**Provided records**

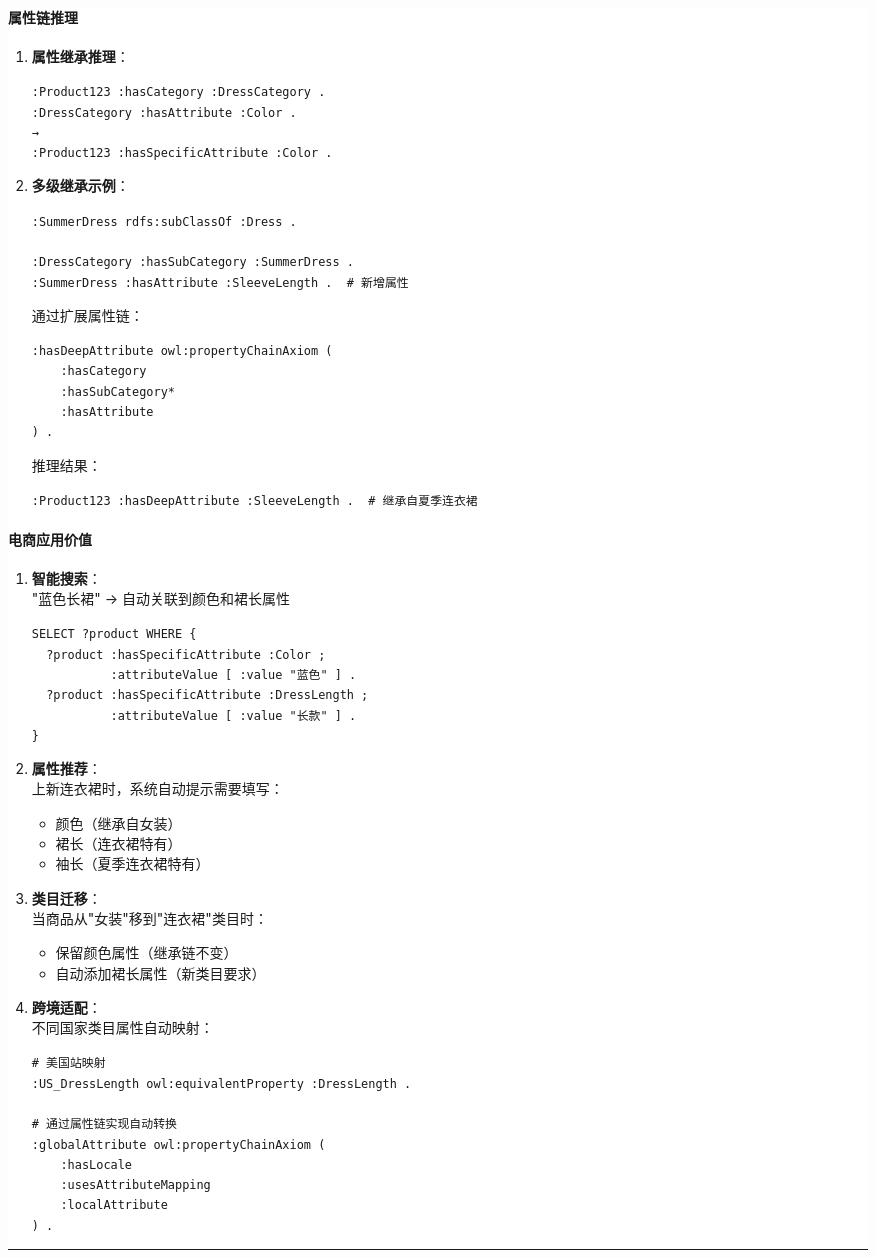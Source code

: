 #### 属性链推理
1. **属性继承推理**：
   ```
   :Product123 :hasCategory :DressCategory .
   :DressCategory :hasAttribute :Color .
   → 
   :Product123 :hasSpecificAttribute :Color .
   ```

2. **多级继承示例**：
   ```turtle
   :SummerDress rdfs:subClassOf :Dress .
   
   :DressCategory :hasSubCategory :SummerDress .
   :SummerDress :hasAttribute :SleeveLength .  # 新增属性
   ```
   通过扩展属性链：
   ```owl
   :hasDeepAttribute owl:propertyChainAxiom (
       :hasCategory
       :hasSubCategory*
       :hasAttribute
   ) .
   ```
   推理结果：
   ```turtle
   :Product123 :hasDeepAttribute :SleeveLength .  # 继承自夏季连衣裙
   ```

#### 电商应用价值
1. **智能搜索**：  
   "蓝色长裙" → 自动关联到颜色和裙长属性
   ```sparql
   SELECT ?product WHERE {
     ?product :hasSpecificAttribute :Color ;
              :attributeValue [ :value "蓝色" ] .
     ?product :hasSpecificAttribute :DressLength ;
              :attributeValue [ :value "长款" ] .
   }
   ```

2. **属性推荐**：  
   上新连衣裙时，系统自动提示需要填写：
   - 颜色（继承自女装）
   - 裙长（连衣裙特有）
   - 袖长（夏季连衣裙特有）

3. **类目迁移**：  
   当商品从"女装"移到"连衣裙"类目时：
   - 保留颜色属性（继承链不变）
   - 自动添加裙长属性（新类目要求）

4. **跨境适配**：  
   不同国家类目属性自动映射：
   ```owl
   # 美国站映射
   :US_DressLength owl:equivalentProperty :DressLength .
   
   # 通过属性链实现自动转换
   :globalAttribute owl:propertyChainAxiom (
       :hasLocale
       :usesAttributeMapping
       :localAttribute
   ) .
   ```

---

==

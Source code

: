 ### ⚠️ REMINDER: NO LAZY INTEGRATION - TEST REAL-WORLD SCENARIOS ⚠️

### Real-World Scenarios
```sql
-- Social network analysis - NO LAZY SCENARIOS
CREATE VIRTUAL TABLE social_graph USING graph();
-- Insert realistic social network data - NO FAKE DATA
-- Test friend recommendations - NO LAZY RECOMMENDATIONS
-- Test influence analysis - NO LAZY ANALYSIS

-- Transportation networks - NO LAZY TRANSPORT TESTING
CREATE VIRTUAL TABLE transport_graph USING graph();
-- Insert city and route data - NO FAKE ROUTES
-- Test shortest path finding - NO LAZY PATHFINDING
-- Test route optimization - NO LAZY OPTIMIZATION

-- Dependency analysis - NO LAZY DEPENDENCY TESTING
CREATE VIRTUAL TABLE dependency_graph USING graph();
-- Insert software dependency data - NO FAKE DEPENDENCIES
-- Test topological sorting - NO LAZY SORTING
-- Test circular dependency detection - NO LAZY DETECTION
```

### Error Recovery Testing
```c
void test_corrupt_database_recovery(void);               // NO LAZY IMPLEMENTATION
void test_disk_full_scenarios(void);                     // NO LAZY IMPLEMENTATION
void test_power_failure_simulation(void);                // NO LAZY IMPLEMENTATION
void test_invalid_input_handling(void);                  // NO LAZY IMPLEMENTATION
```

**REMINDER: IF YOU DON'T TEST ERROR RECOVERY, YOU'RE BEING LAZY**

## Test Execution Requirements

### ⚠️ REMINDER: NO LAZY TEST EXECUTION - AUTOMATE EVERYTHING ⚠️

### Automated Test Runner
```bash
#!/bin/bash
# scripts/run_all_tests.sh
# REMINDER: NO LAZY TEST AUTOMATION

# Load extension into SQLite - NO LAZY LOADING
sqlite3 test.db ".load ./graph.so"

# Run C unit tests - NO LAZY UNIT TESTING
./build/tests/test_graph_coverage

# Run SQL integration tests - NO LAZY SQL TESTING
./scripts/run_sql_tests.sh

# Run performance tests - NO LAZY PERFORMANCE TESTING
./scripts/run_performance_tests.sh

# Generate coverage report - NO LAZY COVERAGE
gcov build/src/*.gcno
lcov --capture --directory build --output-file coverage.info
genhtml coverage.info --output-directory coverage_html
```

**Task to carry out**
Among the lines above, find those with the word "FAKE". Copy them.

**Response below**
-- Insert realistic social network data - NO FAKE DATA
-- Insert city and route data - NO FAKE ROUTES
-- Insert software dependency data - NO FAKE DEPENDENCIES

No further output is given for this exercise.